Rough microsomes can be subjected to a "salt extraction" procedure in which a high salt concentration is used to remove membrane-associated ribosomes and peripheral proteins. Such salt-extracted microsomes are known to be translocation-incompetent, meaning that when present co-translationally in vitro, they fail to protect translated proteins from protease digestion. However, adding back an 11S particle (S is the sedimentation coefficient) purified from the salt-wash fraction is sufficient to restore the protein-translocation activity of the salt-extracted microsomes. Which of the following do you think is true regarding the 11S particle?

A. It is composed of 21 proteins.
B. It is a digestion product of ER-associated ribosomes.
C. It is normally assembled in the nucleus and exported to the cytoplasm by exportins.
D. It is an ER integral membrane protein that can interact with the translocon.
E. It requires high salt concentration for its function in vivo.

Answer 1

The 11S particle is an ER integral membrane protein that can interact with the translocon to restore the protein-translocation activity of salt-extracted microsomes.

Step-by-step explanation:

The correct answer is D. It is an ER integral membrane protein that can interact with the translocon.

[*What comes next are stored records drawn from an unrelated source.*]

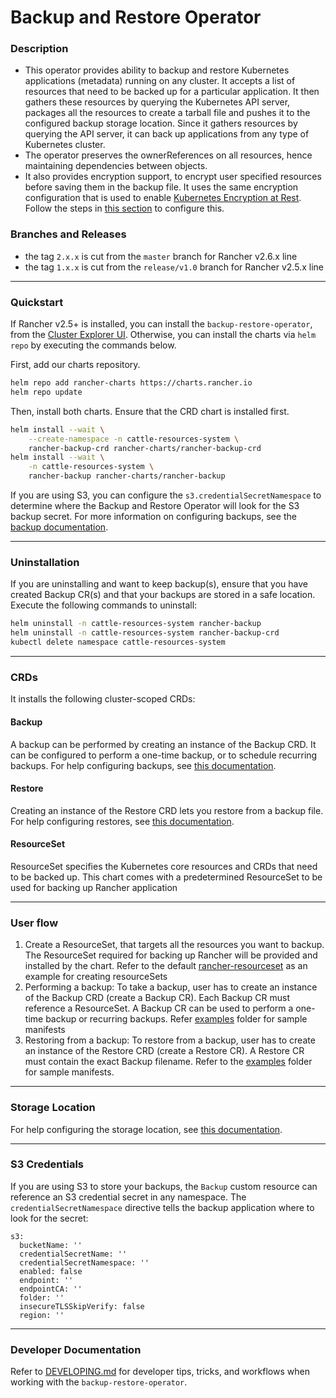 # Backup and Restore Operator

### Description

* This operator provides ability to backup and restore Kubernetes applications (metadata) running on any cluster. It accepts a list of resources that need to be backed up for a particular application. It then gathers these resources by querying the Kubernetes API server, packages all the resources to create a tarball file and pushes it to the configured backup storage location. Since it gathers resources by querying the API server, it can back up applications from any type of Kubernetes cluster.
* The operator preserves the ownerReferences on all resources, hence maintaining dependencies between objects.
* It also provides encryption support, to encrypt user specified resources before saving them in the backup file. It uses the same encryption configuration that is used to enable [Kubernetes Encryption at Rest](https://kubernetes.io/docs/tasks/administer-cluster/encrypt-data/). Follow the steps in [this section](https://rancher.com/docs/rancher/v2.6/en/backups/configuration/backup-config/#encryption) to configure this.


### Branches and Releases

*  the tag `2.x.x` is cut from the `master` branch for Rancher v2.6.x line
*  the tag `1.x.x` is cut from the `release/v1.0` branch for Rancher v2.5.x line
----

### Quickstart

If Rancher v2.5+ is installed, you can install the `backup-restore-operator`, from the [Cluster Explorer UI](https://rancher.com/docs/rancher/v2.6/en/backups/).
Otherwise, you can install the charts via `helm repo` by executing the commands below.

First, add our charts repository.

```bash
helm repo add rancher-charts https://charts.rancher.io
helm repo update
```

Then, install both charts.
Ensure that the CRD chart is installed first.

```bash
helm install --wait \
    --create-namespace -n cattle-resources-system \
    rancher-backup-crd rancher-charts/rancher-backup-crd
helm install --wait \
    -n cattle-resources-system \
    rancher-backup rancher-charts/rancher-backup
```

If you are using S3, you can configure the `s3.credentialSecretNamespace` to determine where the Backup and Restore Operator will look for the S3 backup secret. For more information on configuring backups, see the [backup documentation](https://rancher.com/docs/rancher/v2.6/en/backups/back-up-rancher/#2-perform-a-backup).

----

### Uninstallation

If you are uninstalling and want to keep backup(s), ensure that you have created Backup CR(s) and that your backups are stored in a safe location.
Execute the following commands to uninstall:

```bash
helm uninstall -n cattle-resources-system rancher-backup
helm uninstall -n cattle-resources-system rancher-backup-crd
kubectl delete namespace cattle-resources-system
```

----

### CRDs

It installs the following cluster-scoped CRDs:
#### Backup
  A backup can be performed by creating an instance of the Backup CRD. It can be configured to perform a one-time backup, or to schedule recurring backups. For help configuring backups, see [this documentation](https://rancher.com/docs/rancher/v2.6/en/backups/configuration/backup-config/).
#### Restore
  Creating an instance of the Restore CRD lets you restore from a backup file. For help configuring restores, see [this documentation](https://rancher.com/docs/rancher/v2.6/en/backups/configuration/restore-config/).
#### ResourceSet
  ResourceSet specifies the Kubernetes core resources and CRDs that need to be backed up. This chart comes with a predetermined ResourceSet to be used for backing up Rancher application

----

### User flow
1. Create a ResourceSet, that targets all the resources you want to backup. The ResourceSet required for backing up Rancher will be provided and installed by the chart. Refer to the default [rancher-resourceset](https://github.com/rancher/backup-restore-operator/blob/master/charts/rancher-backup/templates/rancher-resourceset.yaml) as an example for creating resourceSets
2. Performing a backup: To take a backup, user has to create an instance of the Backup CRD (create a Backup CR). Each Backup CR must reference a ResourceSet. A Backup CR can be used to perform a one-time backup or recurring backups. Refer [examples](https://github.com/rancher/backup-restore-operator/tree/master/examples) folder for sample manifests
3. Restoring from a backup: To restore from a backup, user has to create an instance of the Restore CRD (create a Restore CR). A Restore CR must contain the exact Backup filename. Refer to the [examples](https://github.com/rancher/backup-restore-operator/tree/master/examples) folder for sample manifests.

---
### Storage Location

For help configuring the storage location, see [this documentation](https://rancher.com/docs/rancher/v2.6/en/backups/configuration/storage-config/).

---

### S3 Credentials

If you are using S3 to store your backups, the `Backup` custom resource can reference an S3 credential secret in any namespace. The `credentialSecretNamespace` directive tells the backup application where to look for the secret:

```
s3:
  bucketName: ''
  credentialSecretName: ''
  credentialSecretNamespace: ''
  enabled: false
  endpoint: ''
  endpointCA: ''
  folder: ''
  insecureTLSSkipVerify: false
  region: ''
```

---

### Developer Documentation

Refer to [DEVELOPING.md](./DEVELOPING.md) for developer tips, tricks, and workflows when working with the `backup-restore-operator`.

The 11S particle is a protein complex that plays a crucial role in protein translocation. It is not composed of 21 proteins (option A) or a digestion product of ER-associated ribosomes (option B). It is also not assembled in the nucleus and exported to the cytoplasm by exportins (option C). The 11S particle is an ER integral membrane protein that interacts with the translocon to restore the protein-translocation activity of salt-extracted microsomes. It does not require a high salt concentration for its function in vivo (option E).